Courting the wealthy: Quartz takes on the FT


The American publishing house behind the 155-year old magazine The Atlantic is set to launch a digital business news service which threatens the global position of the Financial Times and The Economist.

Quartz, which will launch in September, is primarily aimed at tablet users and will be free of charge. It will target the international business class that lives life on the move. "If you look at the business people operating in this new economy, they are people who are in a sense post-national," said Justin B Smith, president of the Atlantic Media Company. "They spend more time outside their own countries, they are on aeroplanes all the time, they're borderless and living mobile existences."
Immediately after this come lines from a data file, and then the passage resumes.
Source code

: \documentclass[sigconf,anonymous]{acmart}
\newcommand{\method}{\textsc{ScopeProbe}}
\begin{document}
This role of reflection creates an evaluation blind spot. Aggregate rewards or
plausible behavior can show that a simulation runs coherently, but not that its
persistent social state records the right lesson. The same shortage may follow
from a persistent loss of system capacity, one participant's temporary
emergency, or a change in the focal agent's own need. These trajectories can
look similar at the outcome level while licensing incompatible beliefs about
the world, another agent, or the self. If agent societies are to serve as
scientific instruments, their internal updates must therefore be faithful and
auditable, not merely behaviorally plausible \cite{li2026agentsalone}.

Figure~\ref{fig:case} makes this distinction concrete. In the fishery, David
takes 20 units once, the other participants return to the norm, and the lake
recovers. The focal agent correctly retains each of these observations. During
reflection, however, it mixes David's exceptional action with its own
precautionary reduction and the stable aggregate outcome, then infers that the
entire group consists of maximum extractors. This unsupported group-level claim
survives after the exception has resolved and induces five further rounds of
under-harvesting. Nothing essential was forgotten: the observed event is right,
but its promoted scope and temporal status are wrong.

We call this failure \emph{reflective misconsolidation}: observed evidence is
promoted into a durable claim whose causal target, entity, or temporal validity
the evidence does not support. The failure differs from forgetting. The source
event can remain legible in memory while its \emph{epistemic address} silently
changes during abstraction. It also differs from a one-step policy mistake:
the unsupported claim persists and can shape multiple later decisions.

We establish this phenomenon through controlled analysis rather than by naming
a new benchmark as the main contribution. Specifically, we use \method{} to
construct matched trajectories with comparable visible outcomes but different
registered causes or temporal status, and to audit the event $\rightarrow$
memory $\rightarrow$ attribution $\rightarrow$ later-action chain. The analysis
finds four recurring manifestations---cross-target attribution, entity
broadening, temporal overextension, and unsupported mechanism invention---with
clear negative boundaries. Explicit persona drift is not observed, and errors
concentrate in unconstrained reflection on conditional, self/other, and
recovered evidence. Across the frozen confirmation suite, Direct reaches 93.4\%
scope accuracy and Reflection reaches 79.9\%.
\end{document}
The editor-in-chief of Quartz is Kevin Delaney, former managing editor of the digital operation at The Wall Street Journal. He said Quartz's "form-agnostic approach" geared to tablets and mobiles would allow greater flexibility than traditional media products. "We are not focused on print deadlines or forms of content that are demanded by a print publication or a news wire service," he said. "We are not beholden to the standard article format that traditional media organisations have to, by necessity, devote most of their energy to."

The name Quartz was apparently chosen because it's a disruptive mineral linked to tectonic activity. That, claims AMC, is a metaphor for both their new service and the kind of momentous economic shifts that Mr Delaney's team aims to identify and cover. "Our goal is to provide global business professionals with the most essential information at any given moment in the most efficient way."

The venture has a staff of 25 headquartered in New York's fashionable SoHo, with representatives in London and Asia. Other news organisations will watch Quartz as a potential model for digital news provision.

AMC is aiming to build audience scale in the anticipation that advertisers will follow. Mr Smith said he was worried about the model's vulnerability to falls in advertising rates, because "rates are not falling for premium niche audiences".